Note that the outer loop that we added also has its overhead... again 5 instructions overhead if we include LDA start2 in that count.

One iteration of loop1 thus takes 5 + 1001250 = 1001255.

Finally, let's now tune the start2 and start3 values so that we get closer to 1000000. Playing with pairs of numbers in a spreadsheet, you can find that you get close with start2 = 541 for 542 iterations, and start3 = 459 for 460 iterations (There are other interesting pairs you could use, with similar results).

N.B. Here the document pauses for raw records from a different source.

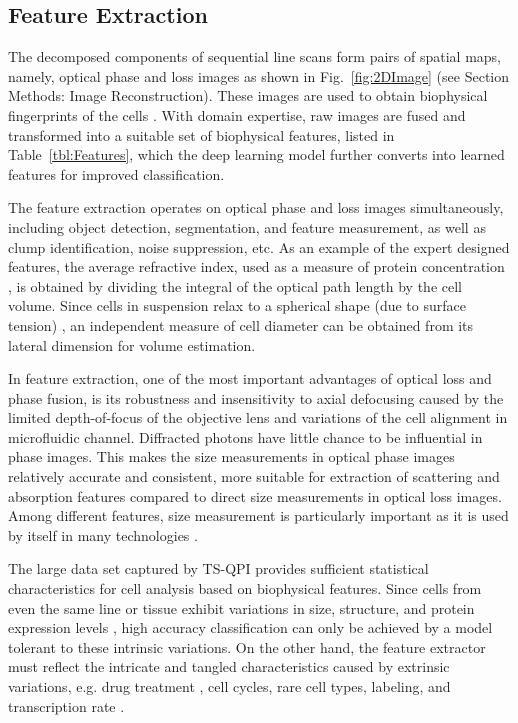 \documentclass[aps,pra,reprint,superscriptaddress]{revtex4-1}
\begin{document}
\subsection*{Feature Extraction}

The decomposed components of sequential line scans form pairs of spatial maps, namely, optical phase and loss images as shown in Fig.~\ref{fig:2DImage} (see Section Methods: Image Reconstruction). These images are used to obtain biophysical fingerprints of the cells \cite{mahjoubfar2013optically, driscoll2012automated}. With domain expertise, raw images are fused and transformed into a suitable set of biophysical features, listed in Table~\ref{tbl:Features}, which the deep learning model further converts into learned features for improved classification. 

The feature extraction operates on optical phase and loss images simultaneously, including object detection, segmentation, and feature measurement, as well as clump identification, noise suppression, etc. As an example of the expert designed features, the average refractive index, used as a measure of protein concentration \cite{barer1953refractometry}, is obtained by dividing the integral of the optical path length by the cell volume. Since cells in suspension relax to a spherical shape (due to surface tension) \cite{revel1974adhesion,whur1977substrate}, an independent measure of cell diameter can be obtained from its lateral dimension for volume estimation. 

In feature extraction, one of the most important advantages of optical loss and phase fusion, is its robustness and insensitivity to axial defocusing \cite{spadinger1990effect} caused by the limited depth-of-focus of the objective lens and variations of the cell alignment in microfluidic channel. Diffracted photons have little chance to be influential in phase images. This makes the size measurements in optical phase images relatively accurate and consistent, more suitable for extraction of scattering and absorption features compared to direct size measurements in optical loss images. Among different features, size measurement is particularly important as it is used by itself in many technologies \cite{adams2008highly, nagrath2007isolation, vona2000isolation, gossett2010label}.  

The large data set captured by TS-QPI provides sufficient statistical characteristics for cell analysis based on biophysical features. Since cells from even the same line or tissue exhibit variations in size, structure, and protein expression levels \cite{kaern2005stochasticity, maheshri2007living, zangle2014live}, high accuracy classification can only be achieved by a model tolerant to these intrinsic variations. On the other hand, the feature extractor must reflect the intricate and tangled characteristics caused by extrinsic variations, e.g. drug treatment \cite{spencer2009non}, cell cycles, rare cell types, labeling, and transcription rate \cite{johnston2012mitochondrial}. 
\end{document}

• Instructions executed in one iteration of loop3: 4
• Instructions executed in one iteration of loop2: 5 + (460*4) = 1845
• Instructions executed in one iteration of loop1: 5 + (542*1845) = 999995

So we need 5 more instructions to get to a perfect second. That's easy... just repeat an instruction a few times in the overhead of loop1. And so we end up with this:

       INP
       BRZ output ; output immediately!
       SUB one

; a new outer loop: 
loop1  STA count1

       LDA start2
       LDA start2 ; dummy instructions to spend 5µs more...
       LDA start2 ; ...
       LDA start2 ; ...
       LDA start2 ; ...
       LDA start2 ; ...
       
loop2  STA count2
       LDA start3

loop3  STA count3
       LDA count3
       SUB one
       BRP loop3

       LDA count2
       SUB one
       BRP loop2

       LDA count1
       SUB one
       BRP loop1

output LDA one
       OUT
       HLT

one    DAT 1
start2 DAT 541 ; the two magic numbers
start3 DAT 459 ; ...
count1 DAT
count2 DAT
count3 DAT

We didn't speak yet of the overhead that is executed outside of loop1. This includes the BRZ, SUB (in case non-zero input) and two instructions in the output section (LDA and OUT), so 3-4µs.

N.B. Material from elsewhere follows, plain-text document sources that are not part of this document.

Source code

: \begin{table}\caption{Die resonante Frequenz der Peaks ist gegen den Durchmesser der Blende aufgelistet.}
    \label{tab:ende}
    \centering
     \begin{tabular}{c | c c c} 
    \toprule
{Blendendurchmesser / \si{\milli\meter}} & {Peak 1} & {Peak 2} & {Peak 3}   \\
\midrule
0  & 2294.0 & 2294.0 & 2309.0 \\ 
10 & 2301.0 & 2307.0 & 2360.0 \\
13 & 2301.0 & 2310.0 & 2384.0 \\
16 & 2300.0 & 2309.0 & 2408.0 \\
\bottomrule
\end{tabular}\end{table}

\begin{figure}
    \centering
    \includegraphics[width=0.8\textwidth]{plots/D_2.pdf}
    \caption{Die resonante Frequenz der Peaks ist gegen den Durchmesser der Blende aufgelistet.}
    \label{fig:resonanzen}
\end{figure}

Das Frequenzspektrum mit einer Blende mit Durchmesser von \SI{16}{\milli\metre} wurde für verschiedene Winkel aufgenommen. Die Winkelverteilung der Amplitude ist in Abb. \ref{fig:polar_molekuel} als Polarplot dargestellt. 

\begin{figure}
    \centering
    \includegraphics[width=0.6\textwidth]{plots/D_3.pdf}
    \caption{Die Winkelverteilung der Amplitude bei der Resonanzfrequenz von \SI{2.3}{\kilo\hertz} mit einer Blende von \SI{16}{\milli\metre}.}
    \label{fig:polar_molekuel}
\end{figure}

This means that we get the following delays for each of the following inputs:

input | µs from INP to OUT
------+-------------------
    0 |        3
    1 |  1000004
    2 |  2000004
  ... | ...
    9 |  9000004
   10 | 10000004

You could even get rid of those extra 4 milliseconds by skipping 4 dummy instructions in the last iteration of the outer loop. So change this:

loop1  STA count1

       LDA start2
       LDA start2 ; dummy instructions to spend 5µs more...
       LDA start2 ; ...
       LDA start2 ; ...
       LDA start2 ; ...
       LDA start2 ; ...

to this:

loop1  STA count1

       BRZ skip   ; this branches only in the last iteration
       LDA start2 ; dummy instructions to spend 4µs more...
       LDA start2 ; ...
       LDA start2 ; ...
       LDA start2 ; ...
skip   LDA start2

So now the timing is exact, except for the case where the input is 0. There is no way to spend less than 3 instructions to deal with that case (zero detection, load 1, and output it).